The 37 officers on the force made about 2,000 arrests in 2013, he told the crowd. The city’s two murders were quickly solved.
Once a flourishing mill town, the 1.3-square mile city has a population of about 19,300 based on Census figures – a figure that rises by 2,000 to 3,000 with undocumented immigrants, he said.
The group peppered Mendonca with questions about whether police were encouraged to give tickets as a revenue source.
“Revenue should not matter,” Mendonca said. If the police were to do that would erode public trust, he said.
Ronjiie Lan, a law professor at Zhejiang University Guanghua Law, asked about DNA testing and other lab work.
Mendonca explained that a person could consent to give a DNA or police could seek a warrant from a magistrate or judge. In doing so, an officer must first prove that probable cause exists to believe the person has committed a crime.
What struck Chao Liu most about their tour was that police officers in Rhode Island understand people’s Constitutional rights. Asked how that compares to China, where she worked as a legal assistant for several years, Liu said “very different.”
Liu, too, was impressed to see a federal jury empaneled. “The whole process, it showed respect for the rule of law,” said Liu, now a research scholar at the institute.
Weimin Zuo, director of China Judicial Reform Research Center at Sichaun University, said that it was too early to tell how China’s new bail assessment policy is working.
“We want to see what is good,” he said of the Rhode Island tour. He will then work toward reforms in his country with leaders there.
Historically, in the Chinese police investigations are carried out without any oversight, according to Barry Weiner, chief federal probation officer in Rhode Island who helped lead the tour. The charging phase is controlled by the prosecutors and the trial phase is supervised by the courts.

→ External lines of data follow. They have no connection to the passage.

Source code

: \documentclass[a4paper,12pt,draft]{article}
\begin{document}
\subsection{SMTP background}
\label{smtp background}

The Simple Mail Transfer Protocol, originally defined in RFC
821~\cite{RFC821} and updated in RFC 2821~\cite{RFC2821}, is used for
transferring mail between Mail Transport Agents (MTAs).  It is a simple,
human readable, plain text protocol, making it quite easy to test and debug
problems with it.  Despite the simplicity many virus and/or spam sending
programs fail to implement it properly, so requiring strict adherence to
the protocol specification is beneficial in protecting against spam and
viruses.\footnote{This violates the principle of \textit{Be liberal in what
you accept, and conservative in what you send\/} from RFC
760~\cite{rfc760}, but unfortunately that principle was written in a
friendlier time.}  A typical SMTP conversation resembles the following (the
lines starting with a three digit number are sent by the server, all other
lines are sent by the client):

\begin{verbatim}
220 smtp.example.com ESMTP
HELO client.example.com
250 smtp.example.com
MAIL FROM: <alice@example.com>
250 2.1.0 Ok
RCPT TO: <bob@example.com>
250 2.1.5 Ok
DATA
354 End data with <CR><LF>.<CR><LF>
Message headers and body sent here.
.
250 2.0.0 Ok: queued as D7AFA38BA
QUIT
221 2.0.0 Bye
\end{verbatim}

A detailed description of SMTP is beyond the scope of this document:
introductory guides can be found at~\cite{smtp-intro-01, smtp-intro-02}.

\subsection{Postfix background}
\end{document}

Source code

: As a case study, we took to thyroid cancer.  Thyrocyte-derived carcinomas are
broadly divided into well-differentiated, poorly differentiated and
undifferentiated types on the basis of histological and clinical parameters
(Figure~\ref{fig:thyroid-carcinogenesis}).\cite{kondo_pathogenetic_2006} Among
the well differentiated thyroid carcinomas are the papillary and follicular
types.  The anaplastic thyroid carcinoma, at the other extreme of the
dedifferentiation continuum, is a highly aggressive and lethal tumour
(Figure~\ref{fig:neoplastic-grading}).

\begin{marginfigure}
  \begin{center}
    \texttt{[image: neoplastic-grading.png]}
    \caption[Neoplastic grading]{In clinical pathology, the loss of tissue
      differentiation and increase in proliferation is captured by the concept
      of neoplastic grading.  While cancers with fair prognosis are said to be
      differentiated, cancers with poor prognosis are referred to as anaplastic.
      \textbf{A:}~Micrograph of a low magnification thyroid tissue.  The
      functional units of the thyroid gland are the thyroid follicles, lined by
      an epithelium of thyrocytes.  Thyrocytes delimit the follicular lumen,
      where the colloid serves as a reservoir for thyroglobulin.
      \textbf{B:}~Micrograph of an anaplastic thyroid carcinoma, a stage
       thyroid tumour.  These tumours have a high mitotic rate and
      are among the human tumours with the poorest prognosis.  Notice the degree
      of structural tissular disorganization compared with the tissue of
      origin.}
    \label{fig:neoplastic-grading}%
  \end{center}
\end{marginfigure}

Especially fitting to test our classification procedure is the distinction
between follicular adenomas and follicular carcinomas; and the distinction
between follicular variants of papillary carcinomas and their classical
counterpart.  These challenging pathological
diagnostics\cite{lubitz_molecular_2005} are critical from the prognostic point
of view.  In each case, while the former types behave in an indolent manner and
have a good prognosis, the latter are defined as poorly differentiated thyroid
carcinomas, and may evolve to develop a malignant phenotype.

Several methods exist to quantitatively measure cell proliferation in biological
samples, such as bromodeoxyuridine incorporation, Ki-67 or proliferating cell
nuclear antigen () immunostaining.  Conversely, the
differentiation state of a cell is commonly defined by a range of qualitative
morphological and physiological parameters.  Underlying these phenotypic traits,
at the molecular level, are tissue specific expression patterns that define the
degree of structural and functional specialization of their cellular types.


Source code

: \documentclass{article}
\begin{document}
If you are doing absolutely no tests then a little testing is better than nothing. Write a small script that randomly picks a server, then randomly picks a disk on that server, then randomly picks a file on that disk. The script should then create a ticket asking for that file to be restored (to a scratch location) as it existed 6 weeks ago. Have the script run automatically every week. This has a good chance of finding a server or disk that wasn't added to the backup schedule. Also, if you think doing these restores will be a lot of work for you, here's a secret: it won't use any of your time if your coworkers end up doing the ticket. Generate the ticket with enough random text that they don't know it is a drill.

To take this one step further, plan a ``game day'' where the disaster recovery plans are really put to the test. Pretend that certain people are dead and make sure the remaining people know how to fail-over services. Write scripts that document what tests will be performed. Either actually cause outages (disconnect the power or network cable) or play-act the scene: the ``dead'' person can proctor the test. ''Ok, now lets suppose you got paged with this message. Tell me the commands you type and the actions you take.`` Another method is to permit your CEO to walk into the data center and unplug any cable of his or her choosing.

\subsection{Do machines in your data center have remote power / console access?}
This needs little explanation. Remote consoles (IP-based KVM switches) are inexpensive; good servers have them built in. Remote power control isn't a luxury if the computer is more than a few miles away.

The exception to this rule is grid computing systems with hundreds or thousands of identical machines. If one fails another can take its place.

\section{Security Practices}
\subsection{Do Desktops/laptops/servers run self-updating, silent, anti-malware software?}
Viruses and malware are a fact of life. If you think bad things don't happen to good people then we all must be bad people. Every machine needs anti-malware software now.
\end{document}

Prior to a person’s arrest, suspects there do not have the right to have an attorney present during interrogation, the right to remain silent, or the presumption of innocence, said Weiner, who, working with NYU, has conducted workshops in China focused on comparative practices and bail reform. Coerced confessions, although prohibited by law, are a common feature of Chinese criminal cases, he said.
He referenced several well-known wrongful convictions that highlight the country’s problematic system, including a man sentenced to death whose alleged victim, his wife, returned alive.
Weiner will retire as the chief federal probation officer in Rhode Island next month. The next day, he will start as associate director of community corrections for the state, overseeing probation and parole for the Department of Corrections.